The Strofathes monastery-castle rises imposingly on the highest point of the flat islands, with its walls lifting up to 25 meters and dominating the entire deserted landscape.
It was built in 1241 by the first emperor of Nicaea, Theodore Laskaris, dedicated to the ceremony-nameday of Christ the Savior.
It took the form of a castle in order to be able to protect the monks from the raids of the pirates who were sailing across this certain sea area at that time.
The “katholikon” of the monastery (the central temple) was located in its tower, which was an unprecedented fact for an orthodox monastery.
Despite all the raids it suffered, the monastery flourished in the 17th century with a large number of monks and valuable heirlooms.
Opposite the tower and the “katholikon” there is the chapel of Saint Georgios, where, for 100 years, the relic of Saint Dionysios was preserved.
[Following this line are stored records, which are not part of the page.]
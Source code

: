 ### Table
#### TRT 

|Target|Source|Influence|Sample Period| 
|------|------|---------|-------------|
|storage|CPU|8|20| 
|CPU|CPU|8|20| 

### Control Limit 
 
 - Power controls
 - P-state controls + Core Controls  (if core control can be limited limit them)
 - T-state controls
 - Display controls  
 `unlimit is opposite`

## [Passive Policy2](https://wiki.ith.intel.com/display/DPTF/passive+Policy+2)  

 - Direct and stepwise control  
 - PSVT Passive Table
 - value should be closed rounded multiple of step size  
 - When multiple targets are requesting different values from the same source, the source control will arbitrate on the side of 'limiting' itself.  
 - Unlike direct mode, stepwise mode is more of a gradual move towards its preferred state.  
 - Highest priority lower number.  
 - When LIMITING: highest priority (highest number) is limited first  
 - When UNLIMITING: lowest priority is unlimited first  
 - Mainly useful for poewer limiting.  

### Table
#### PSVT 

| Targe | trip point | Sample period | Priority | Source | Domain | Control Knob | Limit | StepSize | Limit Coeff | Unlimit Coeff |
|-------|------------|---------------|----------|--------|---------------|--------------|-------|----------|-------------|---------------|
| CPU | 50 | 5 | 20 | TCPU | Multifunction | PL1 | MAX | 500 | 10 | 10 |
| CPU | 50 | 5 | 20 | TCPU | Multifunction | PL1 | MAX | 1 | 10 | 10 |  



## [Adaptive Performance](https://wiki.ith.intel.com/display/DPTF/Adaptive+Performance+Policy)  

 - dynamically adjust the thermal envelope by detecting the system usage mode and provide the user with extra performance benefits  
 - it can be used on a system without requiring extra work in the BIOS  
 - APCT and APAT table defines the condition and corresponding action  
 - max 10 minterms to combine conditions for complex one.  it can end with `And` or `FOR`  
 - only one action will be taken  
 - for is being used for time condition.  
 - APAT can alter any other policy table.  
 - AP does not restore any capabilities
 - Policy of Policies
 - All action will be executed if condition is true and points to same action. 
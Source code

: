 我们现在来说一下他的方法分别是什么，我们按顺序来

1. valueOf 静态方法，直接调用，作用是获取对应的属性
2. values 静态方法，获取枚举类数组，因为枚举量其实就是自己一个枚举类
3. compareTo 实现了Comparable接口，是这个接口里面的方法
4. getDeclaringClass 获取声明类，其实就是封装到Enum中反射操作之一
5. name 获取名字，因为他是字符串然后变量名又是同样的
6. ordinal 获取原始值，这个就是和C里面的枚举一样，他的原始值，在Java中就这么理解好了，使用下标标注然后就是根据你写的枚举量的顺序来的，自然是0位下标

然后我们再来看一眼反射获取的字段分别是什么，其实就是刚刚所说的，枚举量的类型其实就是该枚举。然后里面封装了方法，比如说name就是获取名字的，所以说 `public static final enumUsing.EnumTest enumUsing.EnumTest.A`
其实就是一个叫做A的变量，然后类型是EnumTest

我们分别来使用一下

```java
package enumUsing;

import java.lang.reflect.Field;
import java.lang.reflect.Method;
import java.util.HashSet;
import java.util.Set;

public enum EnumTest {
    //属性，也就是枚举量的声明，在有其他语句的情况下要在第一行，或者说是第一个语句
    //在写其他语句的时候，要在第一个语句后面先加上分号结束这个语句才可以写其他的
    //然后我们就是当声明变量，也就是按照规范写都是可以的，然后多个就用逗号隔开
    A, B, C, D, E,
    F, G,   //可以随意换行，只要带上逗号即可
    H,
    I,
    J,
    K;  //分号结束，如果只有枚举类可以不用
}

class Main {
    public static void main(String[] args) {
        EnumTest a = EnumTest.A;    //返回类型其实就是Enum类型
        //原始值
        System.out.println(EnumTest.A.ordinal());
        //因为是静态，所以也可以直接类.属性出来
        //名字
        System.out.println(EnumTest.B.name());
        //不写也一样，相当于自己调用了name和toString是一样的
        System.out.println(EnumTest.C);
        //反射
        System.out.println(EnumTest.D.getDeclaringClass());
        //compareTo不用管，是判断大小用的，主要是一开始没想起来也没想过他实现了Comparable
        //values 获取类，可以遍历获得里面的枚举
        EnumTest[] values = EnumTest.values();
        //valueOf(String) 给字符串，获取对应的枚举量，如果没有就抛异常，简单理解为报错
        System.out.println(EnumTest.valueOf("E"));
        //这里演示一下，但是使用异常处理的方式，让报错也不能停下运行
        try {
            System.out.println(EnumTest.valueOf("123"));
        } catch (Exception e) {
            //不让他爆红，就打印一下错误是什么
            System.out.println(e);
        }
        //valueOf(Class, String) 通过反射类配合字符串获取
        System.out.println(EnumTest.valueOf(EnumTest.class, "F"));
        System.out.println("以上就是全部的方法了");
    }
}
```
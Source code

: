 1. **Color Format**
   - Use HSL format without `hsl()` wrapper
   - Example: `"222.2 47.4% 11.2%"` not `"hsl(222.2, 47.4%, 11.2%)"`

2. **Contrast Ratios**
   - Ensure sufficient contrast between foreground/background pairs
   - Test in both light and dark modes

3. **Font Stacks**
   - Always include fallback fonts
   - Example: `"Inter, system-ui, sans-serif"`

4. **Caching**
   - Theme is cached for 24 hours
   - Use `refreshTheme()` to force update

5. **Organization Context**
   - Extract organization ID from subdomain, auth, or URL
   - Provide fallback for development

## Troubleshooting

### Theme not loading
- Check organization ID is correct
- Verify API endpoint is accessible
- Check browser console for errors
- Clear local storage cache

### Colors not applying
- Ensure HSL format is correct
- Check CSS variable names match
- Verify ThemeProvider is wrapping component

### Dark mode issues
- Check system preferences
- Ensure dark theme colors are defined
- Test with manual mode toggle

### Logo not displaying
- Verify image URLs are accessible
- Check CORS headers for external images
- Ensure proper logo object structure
The Strofadia islands are located almost on the seismic arch of the Ionian Sea and during these centuries the monastery managed to stand upright at great cost. It was after the 1886 earthquake that the large water reserves were reduced considerably and the desolation of the monastery gradually began. In 1997, the walls were cracked by a new major earthquake and needed extra support, while in 2018 a major earthquake in the area demolished part of the tower of the monastery where rehabilitation works are now being carried out.